車行至文府那熟悉的大門外。門匾依舊,青磚如鱗,就連門口的抱鼓石都令人懷勉不已。
彤戟待我與文禾下車,便走過來揖手:“文侍郎,宋姑娘,在下告辭回宮複命了。”
“彤戟,你這段時日辛苦了。”我衷心說出這句話。
他隻牽牽嘴角,說:“分內之事。隻是,在下要向姑娘討回去南京時的那竹筒回去複命的,請姑娘行方便。”
他要那道手諭。我們並沒有用上它,所以要收回銷毀也是自然。文禾自袖中掏出那細竹筒遞給他,仿佛是早有準備。
“謝文侍郎,謝宋姑娘。彤戟就此告辭。”他拿起馬車上自己的一份行囊。
“李韶,派個空車送彤戟。”文禾對李韶吩咐。
彤戟對文禾一點頭,轉身跟李韶上了剛騰出來的空馬車,掉頭往宮城去了。
進了文府大門,迎麵就看見了一臉笑容的文震孟。他身邊站著一位穿鶴氅的老年男子,也是笑吟吟的。
文禾估計是怕我不知道如何叫人,便上前先拜禮:“父親,表哥,我們回來了。
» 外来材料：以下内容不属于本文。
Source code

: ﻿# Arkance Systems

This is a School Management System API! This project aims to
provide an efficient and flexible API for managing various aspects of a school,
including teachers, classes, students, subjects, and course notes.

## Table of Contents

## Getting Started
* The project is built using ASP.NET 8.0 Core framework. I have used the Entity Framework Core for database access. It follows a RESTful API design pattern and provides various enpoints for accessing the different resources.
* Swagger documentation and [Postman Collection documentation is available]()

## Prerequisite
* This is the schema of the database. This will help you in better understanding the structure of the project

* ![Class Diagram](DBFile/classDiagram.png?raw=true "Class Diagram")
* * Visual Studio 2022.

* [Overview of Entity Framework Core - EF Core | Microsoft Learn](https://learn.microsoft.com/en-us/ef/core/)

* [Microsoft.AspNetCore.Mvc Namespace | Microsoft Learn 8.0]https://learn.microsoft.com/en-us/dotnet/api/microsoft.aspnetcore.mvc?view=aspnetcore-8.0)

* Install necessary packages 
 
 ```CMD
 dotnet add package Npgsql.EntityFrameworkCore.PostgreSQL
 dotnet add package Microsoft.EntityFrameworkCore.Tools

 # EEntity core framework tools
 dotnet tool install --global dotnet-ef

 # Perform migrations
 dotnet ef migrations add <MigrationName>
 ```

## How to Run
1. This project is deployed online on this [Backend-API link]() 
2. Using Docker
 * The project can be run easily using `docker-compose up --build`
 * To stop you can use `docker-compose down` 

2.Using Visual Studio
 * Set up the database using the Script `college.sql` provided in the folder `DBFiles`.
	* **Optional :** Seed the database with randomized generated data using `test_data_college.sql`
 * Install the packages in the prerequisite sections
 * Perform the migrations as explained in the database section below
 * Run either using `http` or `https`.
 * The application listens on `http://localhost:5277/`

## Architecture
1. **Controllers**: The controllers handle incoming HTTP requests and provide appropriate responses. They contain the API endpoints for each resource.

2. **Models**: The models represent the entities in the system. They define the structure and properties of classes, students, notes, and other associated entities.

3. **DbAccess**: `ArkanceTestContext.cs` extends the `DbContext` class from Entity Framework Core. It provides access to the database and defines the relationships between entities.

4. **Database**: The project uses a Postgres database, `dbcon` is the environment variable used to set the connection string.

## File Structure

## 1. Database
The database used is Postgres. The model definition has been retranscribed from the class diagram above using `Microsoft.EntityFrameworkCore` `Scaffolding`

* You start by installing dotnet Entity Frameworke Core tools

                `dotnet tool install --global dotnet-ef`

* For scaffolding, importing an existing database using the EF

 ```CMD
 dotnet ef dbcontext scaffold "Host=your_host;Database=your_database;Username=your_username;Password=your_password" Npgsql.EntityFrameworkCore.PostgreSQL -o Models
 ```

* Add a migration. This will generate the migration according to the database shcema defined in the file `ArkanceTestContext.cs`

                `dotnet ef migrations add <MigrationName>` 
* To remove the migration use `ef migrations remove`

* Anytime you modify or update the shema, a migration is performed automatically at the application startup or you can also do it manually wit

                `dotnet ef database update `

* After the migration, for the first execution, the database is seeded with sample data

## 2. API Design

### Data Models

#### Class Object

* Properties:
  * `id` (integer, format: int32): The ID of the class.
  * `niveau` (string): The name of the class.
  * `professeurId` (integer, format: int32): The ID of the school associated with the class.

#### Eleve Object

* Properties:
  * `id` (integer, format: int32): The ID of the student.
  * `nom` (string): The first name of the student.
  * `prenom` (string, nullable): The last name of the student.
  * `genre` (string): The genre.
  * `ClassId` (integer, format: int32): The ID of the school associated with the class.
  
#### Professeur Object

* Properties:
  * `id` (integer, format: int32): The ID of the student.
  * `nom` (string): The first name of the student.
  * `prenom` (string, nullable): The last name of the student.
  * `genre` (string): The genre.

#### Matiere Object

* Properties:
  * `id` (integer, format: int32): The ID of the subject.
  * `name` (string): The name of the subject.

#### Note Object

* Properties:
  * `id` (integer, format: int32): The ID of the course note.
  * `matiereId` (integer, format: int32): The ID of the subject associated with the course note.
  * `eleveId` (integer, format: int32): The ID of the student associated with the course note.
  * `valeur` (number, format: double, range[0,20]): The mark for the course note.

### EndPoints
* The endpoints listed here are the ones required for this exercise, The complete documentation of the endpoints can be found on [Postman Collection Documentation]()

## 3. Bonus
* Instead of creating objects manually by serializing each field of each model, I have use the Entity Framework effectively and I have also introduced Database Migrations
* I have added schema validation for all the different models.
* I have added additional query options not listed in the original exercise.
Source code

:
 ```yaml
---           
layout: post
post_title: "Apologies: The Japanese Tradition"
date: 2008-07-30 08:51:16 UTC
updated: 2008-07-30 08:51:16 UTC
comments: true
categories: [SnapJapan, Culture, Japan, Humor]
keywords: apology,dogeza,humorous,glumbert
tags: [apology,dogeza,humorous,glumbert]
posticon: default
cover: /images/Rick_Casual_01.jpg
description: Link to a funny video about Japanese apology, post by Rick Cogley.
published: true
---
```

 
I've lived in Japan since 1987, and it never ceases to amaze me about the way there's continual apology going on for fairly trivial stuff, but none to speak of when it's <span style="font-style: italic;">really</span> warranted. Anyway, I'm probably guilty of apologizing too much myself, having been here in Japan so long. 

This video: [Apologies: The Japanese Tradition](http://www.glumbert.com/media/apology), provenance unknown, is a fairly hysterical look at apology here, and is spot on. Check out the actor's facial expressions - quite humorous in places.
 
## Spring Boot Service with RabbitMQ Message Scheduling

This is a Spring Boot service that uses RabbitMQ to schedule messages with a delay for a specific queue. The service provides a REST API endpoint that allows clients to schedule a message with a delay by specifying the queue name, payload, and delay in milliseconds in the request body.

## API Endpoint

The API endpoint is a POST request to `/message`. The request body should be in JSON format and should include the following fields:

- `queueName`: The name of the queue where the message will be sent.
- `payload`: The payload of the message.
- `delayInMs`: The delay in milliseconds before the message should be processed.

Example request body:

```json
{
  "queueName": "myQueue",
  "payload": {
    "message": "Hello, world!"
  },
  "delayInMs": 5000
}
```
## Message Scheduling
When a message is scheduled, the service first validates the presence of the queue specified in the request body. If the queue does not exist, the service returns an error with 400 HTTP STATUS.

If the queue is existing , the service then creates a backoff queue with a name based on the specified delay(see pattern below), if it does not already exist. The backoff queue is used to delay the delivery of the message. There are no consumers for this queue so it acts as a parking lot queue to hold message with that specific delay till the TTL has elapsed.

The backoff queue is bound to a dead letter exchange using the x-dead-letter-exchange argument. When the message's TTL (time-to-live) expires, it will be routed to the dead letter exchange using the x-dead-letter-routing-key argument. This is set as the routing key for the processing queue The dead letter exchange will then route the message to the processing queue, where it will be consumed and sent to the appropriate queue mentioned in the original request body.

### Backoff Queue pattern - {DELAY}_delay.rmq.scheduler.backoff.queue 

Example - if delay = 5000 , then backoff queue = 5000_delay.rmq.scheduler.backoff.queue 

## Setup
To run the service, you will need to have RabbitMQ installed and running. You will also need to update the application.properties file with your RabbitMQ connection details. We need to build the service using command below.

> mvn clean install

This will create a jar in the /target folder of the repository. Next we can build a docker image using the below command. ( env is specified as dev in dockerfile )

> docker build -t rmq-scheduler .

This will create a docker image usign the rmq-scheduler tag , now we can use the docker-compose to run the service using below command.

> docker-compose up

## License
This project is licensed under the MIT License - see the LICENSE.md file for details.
”
我也趕緊上前行禮,看著那老年男子:花白發,緊束,瘦臉,中等身材。文禾有這麽老的表哥,那隻能是姚希孟老先生了。此人雖是文震孟外甥,卻與他隻差五歲,比文震孟還早及第,受黨係排擠,已經無官一年餘了。我去年在京師數月,他卻去了長洲。而當我與文禾南下,他又到京師來找文震孟了。錯身兩次不曾相見。今天終於是碰到了。不過此時這倆老頭這麽高興,又是為何?
“聽說你二人都受傷了,現在可好些?”姚希孟回禮。問。
“好多了,估計再幾日就不礙事了。.1 6K小說網,手機站,16.cN更新最快.表哥掛心了。”文禾回答。
“孟長是特地過來等你們的,他平日忙得很,來一次不容易,也不必忌諱,一起用晚飯吧。”文老爺子詢問地看著我。